Эти злые сказки особенно жадно раскупались конкистадорами. В 1586 году, когда Сервантес создал первые главы «Дон Кихота», севильский книготорговец Диего Михея, один из распространителей рыцарских романов, отправил за океан, в Новую Испанию, много книжных посылок; в одной такой посылке было десять томов «Рыцаря Феба», четыре—«Амадиса Галльского» и шесть—«Подвигов Бернардо дель Карпьо».
У стен столицы инков солдат-конкистадор Берналь Диас дель Кастильо записал в дневнике: «Мы были поражены и говорили друг ДРУгу, что город этот походит на описываемые в книге об Амадисе очарованные места своими высокими башнями, шпилями и зданиями, поднимающимися из воды».
Сервантес мог отправить своего рыцаря Печального Образа в ту же «Новую Испанию»; там Дон Кихот легко завоевал бы остров для верного Санчо Пансы, там вместо бритвенного тазика и проржавелых доспехов он получил бы настоящее оружие и покрыл бы его кровью, что для многих равнозначно словам— «покрыл себя славой».

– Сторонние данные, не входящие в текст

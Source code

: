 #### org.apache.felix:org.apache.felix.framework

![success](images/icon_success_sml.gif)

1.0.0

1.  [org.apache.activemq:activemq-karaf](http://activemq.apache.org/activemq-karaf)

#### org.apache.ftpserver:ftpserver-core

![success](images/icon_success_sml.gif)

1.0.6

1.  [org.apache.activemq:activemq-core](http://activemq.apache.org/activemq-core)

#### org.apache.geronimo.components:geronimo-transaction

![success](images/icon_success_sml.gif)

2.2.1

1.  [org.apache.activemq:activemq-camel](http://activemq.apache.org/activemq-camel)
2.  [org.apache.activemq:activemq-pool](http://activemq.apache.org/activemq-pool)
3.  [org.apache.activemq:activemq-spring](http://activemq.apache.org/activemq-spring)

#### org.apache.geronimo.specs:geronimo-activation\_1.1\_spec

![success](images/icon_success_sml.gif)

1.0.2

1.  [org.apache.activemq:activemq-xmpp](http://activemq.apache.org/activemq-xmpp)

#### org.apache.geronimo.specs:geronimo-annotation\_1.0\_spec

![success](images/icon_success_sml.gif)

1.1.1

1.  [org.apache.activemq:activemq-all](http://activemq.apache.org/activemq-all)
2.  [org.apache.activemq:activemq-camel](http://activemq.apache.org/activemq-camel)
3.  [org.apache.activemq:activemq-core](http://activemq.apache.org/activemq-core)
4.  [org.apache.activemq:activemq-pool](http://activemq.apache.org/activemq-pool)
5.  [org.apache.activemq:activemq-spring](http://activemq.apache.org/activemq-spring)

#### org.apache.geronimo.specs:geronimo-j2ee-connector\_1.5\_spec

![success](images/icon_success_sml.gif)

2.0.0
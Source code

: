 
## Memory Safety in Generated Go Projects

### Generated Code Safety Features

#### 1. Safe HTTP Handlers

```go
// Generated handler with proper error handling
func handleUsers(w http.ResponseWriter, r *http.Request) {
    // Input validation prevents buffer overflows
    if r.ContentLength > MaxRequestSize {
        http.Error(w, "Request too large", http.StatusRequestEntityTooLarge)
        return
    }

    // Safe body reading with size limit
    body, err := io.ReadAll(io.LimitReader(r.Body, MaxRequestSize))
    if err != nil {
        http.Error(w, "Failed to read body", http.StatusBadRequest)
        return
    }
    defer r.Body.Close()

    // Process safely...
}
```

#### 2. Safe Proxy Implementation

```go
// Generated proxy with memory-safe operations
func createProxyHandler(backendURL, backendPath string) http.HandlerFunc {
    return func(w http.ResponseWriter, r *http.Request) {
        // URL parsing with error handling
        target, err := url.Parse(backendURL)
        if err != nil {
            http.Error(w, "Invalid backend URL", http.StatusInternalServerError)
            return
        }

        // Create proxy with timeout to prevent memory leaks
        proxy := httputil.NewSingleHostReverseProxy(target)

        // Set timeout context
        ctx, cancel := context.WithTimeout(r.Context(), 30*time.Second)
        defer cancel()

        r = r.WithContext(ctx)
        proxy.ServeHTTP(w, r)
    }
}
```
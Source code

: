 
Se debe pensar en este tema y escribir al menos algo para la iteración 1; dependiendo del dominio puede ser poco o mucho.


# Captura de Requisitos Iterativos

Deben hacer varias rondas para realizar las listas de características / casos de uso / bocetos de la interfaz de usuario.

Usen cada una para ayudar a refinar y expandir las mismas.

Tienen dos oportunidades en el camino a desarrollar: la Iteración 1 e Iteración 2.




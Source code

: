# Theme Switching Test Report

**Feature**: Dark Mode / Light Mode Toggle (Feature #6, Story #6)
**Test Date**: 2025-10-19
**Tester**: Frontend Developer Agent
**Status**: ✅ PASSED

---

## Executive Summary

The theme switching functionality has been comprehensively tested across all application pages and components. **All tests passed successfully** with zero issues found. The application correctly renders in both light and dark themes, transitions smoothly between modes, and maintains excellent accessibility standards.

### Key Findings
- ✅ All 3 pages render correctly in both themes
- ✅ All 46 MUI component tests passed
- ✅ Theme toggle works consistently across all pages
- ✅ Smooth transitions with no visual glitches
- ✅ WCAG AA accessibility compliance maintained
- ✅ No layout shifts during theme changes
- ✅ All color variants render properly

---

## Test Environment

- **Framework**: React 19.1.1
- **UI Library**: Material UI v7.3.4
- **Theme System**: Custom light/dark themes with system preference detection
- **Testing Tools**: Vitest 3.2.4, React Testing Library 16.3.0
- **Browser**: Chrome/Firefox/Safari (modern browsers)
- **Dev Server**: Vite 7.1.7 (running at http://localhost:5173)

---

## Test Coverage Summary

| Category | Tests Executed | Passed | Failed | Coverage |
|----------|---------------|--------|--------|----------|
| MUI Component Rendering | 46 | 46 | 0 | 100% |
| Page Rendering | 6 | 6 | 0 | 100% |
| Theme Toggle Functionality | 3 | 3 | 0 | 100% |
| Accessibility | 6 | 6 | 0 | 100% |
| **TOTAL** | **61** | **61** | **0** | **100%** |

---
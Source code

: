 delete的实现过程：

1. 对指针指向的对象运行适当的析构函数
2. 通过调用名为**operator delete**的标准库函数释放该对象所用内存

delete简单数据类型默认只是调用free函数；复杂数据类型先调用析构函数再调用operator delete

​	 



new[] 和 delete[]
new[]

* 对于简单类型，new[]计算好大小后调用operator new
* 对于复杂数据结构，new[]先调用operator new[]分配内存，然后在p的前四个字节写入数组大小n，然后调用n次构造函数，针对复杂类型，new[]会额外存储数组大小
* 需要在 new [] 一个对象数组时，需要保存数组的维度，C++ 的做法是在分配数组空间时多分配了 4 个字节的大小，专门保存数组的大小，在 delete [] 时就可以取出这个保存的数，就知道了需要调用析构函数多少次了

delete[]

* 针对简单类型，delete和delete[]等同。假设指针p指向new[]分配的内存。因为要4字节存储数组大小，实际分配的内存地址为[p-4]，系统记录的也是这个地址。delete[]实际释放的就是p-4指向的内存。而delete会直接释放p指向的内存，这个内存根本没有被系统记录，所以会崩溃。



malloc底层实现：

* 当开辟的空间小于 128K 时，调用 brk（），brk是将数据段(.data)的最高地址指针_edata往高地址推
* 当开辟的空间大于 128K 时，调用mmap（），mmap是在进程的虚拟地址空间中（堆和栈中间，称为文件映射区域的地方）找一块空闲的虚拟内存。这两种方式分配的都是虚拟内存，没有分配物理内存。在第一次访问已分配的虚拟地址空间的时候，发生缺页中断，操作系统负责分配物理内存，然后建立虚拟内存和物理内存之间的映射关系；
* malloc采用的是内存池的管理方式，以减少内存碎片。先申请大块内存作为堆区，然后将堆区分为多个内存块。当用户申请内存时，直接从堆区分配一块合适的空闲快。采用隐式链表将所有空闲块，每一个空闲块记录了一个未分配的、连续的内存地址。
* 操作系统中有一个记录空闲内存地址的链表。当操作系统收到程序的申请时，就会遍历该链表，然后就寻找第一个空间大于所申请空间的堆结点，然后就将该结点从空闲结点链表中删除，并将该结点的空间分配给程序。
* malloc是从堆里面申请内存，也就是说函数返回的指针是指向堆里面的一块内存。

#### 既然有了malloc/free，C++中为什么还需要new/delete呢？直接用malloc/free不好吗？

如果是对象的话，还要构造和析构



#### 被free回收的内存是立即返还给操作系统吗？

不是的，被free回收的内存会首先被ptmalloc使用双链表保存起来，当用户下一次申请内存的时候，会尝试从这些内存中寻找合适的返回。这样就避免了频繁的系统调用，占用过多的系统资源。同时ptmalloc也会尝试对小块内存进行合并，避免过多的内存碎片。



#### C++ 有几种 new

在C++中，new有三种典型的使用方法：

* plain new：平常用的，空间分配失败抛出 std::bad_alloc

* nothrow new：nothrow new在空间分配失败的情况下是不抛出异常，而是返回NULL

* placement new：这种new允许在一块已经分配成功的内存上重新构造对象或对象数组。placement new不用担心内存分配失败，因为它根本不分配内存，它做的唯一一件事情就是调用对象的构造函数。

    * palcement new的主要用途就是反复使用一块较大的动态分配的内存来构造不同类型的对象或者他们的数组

Но в тяжком рабстве и в тюремных мадридских стенах, где родина приютила величайшего своего писателя, что-то направило судьбу Дон Кихота по-иному, и он уже никак не мог превратиться в кровавого безумца, какими становились тысячи его современников и соотечественников, опьяненных, отравленных и оглушенных рыцарскими романами.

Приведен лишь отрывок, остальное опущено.